La escuela, al menos en España, se ha desvelado además como una pésima academia de idiomas, como puede constatarse en el pésimo nivel de inglés con el que terminan los alumnos la educación obligatoria. O, por qué ocultarlo, en el pobre nivel de catalán con el que salen al término de la educación secundaria, si antes no se han descabalgado por el camino engrosando los índices de fracaso o abandono escolar, los castellanohablantes o los hablantes naturales de otras lenguas cuando en su círculo familiar y social apenas se oye una palabra en catalán. 

La segunda falacia a la que se aferran nuestros doctrinarios catalanistas es la llamada “cohesión social”. ¿Cohesión social? Ni siquiera en los pueblos del interior de Mallorca o Menorca, ni siquiera en el propio Govern del tripartito balear, se puede atribuir una mayor cohesión social al uso del catalán. Al contrario, si ésta se consigue se debe gracias al castellano, el idioma que todos entendemos perfectamente y todos hablamos mejor o peor. Si exceptuamos la caverna en la que mora el catalanismo más berroqueño que aspira “a vivir en catalán”, apenas ningún catalanohablante le hace ascos a cambiar de lengua y pasarse al castellano, una situación que le resulta de lo más natural por mucho que esta “deslealtad lingüística” moleste a los fancatalanistas. No hablar catalán podrá tener sus desventajas, desde luego, pero entre ellas no está la de amenazar la “cohesión social”, otro de los mitos que el catalanismo repite a modo de consigna, trasluciendo una vez más su habitual pereza de pensar.

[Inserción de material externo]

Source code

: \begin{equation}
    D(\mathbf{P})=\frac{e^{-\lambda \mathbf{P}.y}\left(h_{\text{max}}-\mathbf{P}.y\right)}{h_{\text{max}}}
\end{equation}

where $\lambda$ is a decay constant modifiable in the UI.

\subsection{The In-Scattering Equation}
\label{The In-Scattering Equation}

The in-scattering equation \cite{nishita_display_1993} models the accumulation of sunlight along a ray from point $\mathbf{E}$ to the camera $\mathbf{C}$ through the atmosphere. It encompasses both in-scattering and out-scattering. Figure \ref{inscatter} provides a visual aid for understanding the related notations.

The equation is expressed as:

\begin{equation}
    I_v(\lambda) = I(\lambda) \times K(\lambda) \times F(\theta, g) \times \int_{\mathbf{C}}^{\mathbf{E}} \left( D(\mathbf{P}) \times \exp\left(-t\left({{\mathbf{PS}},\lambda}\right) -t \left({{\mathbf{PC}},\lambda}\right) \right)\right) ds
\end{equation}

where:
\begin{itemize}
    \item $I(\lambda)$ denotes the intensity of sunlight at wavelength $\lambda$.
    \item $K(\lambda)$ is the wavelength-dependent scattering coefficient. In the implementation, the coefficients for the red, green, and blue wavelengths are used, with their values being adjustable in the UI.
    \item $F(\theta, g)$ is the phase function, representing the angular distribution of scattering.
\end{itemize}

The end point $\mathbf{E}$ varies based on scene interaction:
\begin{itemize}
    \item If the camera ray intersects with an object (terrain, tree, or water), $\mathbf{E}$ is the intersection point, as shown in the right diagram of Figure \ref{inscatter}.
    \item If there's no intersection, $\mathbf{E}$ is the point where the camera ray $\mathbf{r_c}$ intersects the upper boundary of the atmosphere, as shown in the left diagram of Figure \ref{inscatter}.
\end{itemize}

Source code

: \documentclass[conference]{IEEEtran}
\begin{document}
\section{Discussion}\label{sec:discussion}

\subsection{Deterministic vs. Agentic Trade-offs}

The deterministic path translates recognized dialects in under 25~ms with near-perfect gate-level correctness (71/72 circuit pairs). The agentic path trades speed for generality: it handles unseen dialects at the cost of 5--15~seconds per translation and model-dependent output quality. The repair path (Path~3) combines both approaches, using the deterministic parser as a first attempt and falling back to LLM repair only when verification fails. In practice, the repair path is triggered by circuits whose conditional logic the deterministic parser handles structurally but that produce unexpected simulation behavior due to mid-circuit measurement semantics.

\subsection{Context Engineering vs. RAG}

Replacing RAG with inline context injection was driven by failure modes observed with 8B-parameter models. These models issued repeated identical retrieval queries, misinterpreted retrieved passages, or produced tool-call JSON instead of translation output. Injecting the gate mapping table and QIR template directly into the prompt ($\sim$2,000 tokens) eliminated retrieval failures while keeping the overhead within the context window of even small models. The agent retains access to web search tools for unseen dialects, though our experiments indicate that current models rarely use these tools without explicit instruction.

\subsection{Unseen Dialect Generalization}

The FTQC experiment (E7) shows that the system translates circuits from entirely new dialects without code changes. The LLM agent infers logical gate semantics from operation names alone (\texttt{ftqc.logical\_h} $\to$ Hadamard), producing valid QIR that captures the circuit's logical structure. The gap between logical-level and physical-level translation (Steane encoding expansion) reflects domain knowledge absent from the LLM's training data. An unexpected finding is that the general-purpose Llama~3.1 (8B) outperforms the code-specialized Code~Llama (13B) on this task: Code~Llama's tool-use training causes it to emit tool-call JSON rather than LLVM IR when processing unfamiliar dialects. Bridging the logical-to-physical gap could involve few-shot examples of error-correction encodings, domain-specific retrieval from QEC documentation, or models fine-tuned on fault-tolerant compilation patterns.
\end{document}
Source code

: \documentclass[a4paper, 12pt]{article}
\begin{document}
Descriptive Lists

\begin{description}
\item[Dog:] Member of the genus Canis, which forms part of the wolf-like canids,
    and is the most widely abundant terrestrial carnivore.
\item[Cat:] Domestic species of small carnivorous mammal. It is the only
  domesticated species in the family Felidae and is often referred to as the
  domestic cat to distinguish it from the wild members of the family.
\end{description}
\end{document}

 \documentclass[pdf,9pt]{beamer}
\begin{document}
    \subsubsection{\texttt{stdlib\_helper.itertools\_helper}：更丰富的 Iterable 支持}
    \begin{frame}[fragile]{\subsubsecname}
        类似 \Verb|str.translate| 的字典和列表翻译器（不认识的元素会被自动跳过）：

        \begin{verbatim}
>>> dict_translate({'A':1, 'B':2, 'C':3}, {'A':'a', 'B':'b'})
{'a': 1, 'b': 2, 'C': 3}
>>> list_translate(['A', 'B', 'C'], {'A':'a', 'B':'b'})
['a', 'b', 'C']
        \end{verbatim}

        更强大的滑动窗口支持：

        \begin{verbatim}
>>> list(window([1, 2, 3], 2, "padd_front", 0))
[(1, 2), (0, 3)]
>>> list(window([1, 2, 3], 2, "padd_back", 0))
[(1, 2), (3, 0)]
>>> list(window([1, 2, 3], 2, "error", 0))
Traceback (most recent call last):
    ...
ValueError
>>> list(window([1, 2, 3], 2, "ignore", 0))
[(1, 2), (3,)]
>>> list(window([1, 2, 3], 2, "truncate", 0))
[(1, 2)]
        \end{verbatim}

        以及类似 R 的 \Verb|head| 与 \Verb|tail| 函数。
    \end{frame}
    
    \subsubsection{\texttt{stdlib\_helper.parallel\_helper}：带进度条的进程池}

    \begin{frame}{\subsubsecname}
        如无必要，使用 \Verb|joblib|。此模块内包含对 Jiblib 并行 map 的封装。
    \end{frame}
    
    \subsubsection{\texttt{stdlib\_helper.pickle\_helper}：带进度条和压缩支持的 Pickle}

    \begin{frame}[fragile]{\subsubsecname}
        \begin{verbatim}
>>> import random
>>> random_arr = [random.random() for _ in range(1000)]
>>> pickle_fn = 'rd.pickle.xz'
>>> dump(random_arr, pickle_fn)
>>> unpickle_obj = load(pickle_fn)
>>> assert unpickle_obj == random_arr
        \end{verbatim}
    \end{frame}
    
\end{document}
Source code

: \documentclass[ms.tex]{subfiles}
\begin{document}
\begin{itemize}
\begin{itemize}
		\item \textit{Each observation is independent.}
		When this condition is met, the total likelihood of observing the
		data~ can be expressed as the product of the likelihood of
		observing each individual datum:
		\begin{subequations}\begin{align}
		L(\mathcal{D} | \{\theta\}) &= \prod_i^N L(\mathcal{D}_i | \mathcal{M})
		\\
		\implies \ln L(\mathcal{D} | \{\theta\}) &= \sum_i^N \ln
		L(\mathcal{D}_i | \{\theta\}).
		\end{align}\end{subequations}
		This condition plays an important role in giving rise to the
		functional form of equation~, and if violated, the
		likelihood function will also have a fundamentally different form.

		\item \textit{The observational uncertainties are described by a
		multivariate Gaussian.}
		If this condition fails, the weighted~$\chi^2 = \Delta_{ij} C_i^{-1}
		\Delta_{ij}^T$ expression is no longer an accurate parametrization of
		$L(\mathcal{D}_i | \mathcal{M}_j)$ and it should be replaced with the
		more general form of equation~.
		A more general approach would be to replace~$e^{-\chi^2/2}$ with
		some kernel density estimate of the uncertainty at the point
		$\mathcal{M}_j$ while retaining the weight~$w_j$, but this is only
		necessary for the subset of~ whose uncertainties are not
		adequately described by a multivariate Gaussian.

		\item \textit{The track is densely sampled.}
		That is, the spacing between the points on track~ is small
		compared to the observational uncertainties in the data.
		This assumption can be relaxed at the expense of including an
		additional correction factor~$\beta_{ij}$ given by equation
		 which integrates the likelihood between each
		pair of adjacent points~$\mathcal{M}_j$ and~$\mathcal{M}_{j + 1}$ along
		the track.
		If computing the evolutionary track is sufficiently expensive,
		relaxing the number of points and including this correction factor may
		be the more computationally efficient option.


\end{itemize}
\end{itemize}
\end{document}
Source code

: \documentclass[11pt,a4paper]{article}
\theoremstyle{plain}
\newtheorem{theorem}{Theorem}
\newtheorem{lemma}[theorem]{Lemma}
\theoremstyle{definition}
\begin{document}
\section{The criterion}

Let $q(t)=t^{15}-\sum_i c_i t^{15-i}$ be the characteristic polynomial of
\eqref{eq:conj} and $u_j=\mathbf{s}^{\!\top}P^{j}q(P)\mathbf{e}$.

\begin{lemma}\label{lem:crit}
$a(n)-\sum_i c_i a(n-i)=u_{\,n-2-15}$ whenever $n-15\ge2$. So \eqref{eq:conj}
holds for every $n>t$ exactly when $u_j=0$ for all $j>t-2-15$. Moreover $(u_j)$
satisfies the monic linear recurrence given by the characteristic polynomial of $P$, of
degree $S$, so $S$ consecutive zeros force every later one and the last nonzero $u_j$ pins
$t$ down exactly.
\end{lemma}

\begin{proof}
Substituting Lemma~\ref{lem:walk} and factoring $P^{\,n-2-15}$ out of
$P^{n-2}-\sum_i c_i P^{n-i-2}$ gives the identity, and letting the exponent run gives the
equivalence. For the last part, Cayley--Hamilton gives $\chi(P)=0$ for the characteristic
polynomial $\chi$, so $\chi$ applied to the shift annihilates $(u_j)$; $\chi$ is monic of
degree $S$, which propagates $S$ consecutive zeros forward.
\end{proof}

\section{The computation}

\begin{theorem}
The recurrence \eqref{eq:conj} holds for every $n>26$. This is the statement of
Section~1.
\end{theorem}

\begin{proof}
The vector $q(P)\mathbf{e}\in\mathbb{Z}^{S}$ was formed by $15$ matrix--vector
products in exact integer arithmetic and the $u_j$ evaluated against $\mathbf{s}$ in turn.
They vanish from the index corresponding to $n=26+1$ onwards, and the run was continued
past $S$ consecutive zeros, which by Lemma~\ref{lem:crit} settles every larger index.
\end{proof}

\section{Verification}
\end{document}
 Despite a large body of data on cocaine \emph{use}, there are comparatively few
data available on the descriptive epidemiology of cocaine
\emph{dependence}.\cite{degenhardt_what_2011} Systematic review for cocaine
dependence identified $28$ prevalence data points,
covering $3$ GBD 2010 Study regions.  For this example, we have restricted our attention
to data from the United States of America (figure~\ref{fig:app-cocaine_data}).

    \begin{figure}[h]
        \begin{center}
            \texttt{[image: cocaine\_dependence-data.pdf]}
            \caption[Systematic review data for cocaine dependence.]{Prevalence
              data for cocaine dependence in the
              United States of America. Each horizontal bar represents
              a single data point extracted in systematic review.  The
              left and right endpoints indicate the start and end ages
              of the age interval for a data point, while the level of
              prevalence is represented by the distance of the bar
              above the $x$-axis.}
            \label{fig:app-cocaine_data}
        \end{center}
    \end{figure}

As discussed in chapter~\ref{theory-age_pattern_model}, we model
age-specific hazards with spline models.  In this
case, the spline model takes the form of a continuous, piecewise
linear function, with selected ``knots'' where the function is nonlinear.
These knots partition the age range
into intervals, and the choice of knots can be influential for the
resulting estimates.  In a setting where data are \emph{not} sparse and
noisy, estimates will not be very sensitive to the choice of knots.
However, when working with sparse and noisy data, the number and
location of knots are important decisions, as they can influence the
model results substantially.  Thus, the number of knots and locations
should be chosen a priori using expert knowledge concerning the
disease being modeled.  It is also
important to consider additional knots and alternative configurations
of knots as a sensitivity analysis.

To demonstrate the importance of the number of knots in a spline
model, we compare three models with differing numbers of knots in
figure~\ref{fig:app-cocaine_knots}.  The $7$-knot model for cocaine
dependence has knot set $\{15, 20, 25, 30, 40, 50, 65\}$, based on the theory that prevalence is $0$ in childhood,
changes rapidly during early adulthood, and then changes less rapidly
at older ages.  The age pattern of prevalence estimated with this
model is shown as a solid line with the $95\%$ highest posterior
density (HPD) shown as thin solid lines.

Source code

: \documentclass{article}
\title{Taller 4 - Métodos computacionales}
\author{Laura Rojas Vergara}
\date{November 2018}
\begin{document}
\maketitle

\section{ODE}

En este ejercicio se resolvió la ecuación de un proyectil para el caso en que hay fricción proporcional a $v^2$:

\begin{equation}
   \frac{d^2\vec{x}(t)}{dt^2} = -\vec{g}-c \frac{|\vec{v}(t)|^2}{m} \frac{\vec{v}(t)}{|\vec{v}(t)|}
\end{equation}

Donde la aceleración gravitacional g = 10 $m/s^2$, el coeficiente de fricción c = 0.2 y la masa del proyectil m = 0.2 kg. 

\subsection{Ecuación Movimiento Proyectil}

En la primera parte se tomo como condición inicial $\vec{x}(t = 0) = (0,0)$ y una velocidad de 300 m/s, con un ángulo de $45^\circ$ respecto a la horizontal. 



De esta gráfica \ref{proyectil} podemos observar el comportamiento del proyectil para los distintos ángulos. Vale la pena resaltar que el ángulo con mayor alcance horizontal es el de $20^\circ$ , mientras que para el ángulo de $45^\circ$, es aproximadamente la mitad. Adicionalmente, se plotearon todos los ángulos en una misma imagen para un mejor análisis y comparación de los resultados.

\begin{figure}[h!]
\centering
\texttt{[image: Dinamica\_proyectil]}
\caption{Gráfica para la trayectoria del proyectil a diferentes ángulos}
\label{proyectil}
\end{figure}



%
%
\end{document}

En suma, imponer una inmersión obligatoria a quienes tienen otra lengua materna que, además, es la oficial del Estado, la más común, la más extendida y una de las más habladas del mundo, no tiene ninguna justificación pedagógica ya que supone renunciar al mejor instrumento que tiene cualquier persona para aprender: su lengua materna. Además de suponer un colosal despilfarro de recursos públicos -cada plaza pública costó a la administración balear 6.767 euros anuales y cada concertada 3.426 euros en 2019, multipliquen por 15 años desde infantil hasta bachillerato- para unos resultados tan modestos, tanto académicos con todo lo que supone a nivel de retraso cognitivo -y, en última instancia, de fracaso escolar- como… lingüísticos.

El aprendizaje de un idioma puede lograrse de otros modos, con otros humores y con otras estrategias que no pasen por la imposición y la conversión de la escuela en una academia de idiomas, digámoslo claro, una mala escuela de idiomas.